Isaiah 28:15-19 (NIV) 15 You boast, "We have entered into a covenant with death, with the grave we have made an agreement. When an overwhelming scourge sweeps by, it cannot touch us, for we have made a lie our refuge and falsehood our hiding place." 16 So this is what the Sovereign LORD says: "See, I lay a stone in Zion, a tested stone, a precious cornerstone for a sure foundation; the one who trusts will never be dismayed. 17 I will make justice the measuring line and righteousness the plumb line; hail will sweep away your refuge, the lie, and water will overflow your hiding place. 18 Your covenant with death will be annulled; our agreement with the grave will not stand. When the overwhelming scourge sweeps by, you will be beaten down by it. 19 As often as it comes it will carry you away; morning after morning, by day and by night, it will sweep through." The understanding of this message will bring sheer terror.
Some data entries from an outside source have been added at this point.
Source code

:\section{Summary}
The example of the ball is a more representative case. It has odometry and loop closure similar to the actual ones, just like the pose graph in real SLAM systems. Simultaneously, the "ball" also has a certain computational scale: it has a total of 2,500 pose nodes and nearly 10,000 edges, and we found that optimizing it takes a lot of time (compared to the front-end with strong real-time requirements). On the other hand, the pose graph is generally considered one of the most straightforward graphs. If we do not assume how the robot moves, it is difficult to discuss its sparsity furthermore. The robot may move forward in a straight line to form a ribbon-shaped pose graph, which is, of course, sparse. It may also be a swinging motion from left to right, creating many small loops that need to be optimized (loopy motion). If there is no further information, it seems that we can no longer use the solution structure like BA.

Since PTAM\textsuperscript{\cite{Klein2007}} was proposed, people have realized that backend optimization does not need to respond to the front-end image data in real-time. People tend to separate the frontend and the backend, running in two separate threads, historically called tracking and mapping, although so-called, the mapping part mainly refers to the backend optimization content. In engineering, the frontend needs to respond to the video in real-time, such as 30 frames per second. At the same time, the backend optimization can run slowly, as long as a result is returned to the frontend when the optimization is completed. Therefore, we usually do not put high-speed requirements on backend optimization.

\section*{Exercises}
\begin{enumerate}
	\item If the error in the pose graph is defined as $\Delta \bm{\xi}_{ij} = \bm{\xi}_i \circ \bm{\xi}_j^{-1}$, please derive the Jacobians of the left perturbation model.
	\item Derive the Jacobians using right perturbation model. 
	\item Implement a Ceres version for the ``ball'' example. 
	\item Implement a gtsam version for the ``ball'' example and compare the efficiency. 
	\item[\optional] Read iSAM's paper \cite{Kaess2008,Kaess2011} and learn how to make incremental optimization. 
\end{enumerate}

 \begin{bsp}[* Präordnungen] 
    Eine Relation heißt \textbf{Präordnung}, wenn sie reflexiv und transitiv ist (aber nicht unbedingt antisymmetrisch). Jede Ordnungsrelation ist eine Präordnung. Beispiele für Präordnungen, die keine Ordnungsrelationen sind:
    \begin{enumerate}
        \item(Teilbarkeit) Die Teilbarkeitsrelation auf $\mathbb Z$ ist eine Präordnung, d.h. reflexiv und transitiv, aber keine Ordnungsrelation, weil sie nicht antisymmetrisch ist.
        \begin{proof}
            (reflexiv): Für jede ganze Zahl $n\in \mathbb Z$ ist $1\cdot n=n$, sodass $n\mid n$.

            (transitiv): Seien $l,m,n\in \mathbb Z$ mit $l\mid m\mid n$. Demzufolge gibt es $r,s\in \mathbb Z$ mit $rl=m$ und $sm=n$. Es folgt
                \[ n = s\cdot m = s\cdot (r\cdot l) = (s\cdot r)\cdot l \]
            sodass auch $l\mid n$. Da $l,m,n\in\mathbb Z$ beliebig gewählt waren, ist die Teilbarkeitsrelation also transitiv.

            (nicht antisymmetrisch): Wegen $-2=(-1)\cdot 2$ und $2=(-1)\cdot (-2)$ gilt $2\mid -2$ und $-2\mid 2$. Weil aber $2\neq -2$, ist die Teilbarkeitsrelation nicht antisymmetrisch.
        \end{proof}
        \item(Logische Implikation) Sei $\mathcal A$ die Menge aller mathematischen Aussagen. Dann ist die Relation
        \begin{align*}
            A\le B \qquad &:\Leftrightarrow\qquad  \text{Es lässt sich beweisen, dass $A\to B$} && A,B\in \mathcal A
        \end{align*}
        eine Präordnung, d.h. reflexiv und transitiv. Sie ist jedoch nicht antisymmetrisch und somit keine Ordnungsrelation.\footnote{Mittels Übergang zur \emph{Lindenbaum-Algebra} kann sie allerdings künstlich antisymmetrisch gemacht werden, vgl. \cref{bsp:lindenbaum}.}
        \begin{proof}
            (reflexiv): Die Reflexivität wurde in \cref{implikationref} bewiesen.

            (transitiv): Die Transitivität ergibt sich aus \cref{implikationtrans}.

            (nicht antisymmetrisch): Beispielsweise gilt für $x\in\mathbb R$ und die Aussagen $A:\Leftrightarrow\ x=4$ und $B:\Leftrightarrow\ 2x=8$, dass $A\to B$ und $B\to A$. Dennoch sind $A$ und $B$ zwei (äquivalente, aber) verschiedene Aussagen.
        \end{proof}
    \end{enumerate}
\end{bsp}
Certainly you and I need a sense of security and well being about our life. Without it, we could not get out of the bed in the morning to face the onslaught of responsibilities, conflicts, and challenges that each day brings. We might try to build up security in business, beauty, or friends. The biggest problem in trying to find security by building our own kingdom is in the foundation, for this whole plan rests on a foundation of our having to be in control.
Isaiah offers an alternative to building and controlling our own kingdom – the alternative of counting on and trusting in Jesus Christ. Isaiah promises that, in Jesus Christ, God offers us a more solid foundation on which to build our life than our own efforts. When we finally rest our life on Christ we can cease our frantic effort to build our own kingdom.
And yet we are not likely to change very easily. If we have built our own kingdom, we are not likely to give up without a fight, without a struggle. What does it take to knock the props from beneath our life so that we can count on God for the security we seek? Do we need to hear God’s judgment, wrath and anger against our folly and foolishness? Yes, but we need also to hear God's grace.
Jesus Christ is God’s perfect expression of His judgment and His grace at the same time. In the Cross, we see God’s fury and anger at our sin, and at the same time we see His grace in taking the punishment we deserved. In God’s judgment and in God’s grace we see the same truth that God is for us. This is the truth Jesus spoke, in even His harshest words. This is the truth He lived and this is the truth He accomplished for us by His death on the Cross and Resurrection from the dead.
God is for us, even to the point of dying for us. That is the simple, solid truth on which anyone can base their whole life and find real security. Have we been beating our brains out trying to build our own little kingdom, a kingdom that cannot possibly withstand the onslaught of life and death? If you have felt the foundations of your own little kingdom shake, I would challenge you to place your hope and confidence in Jesus Christ and to believe wholeheartedly that “God is for you.”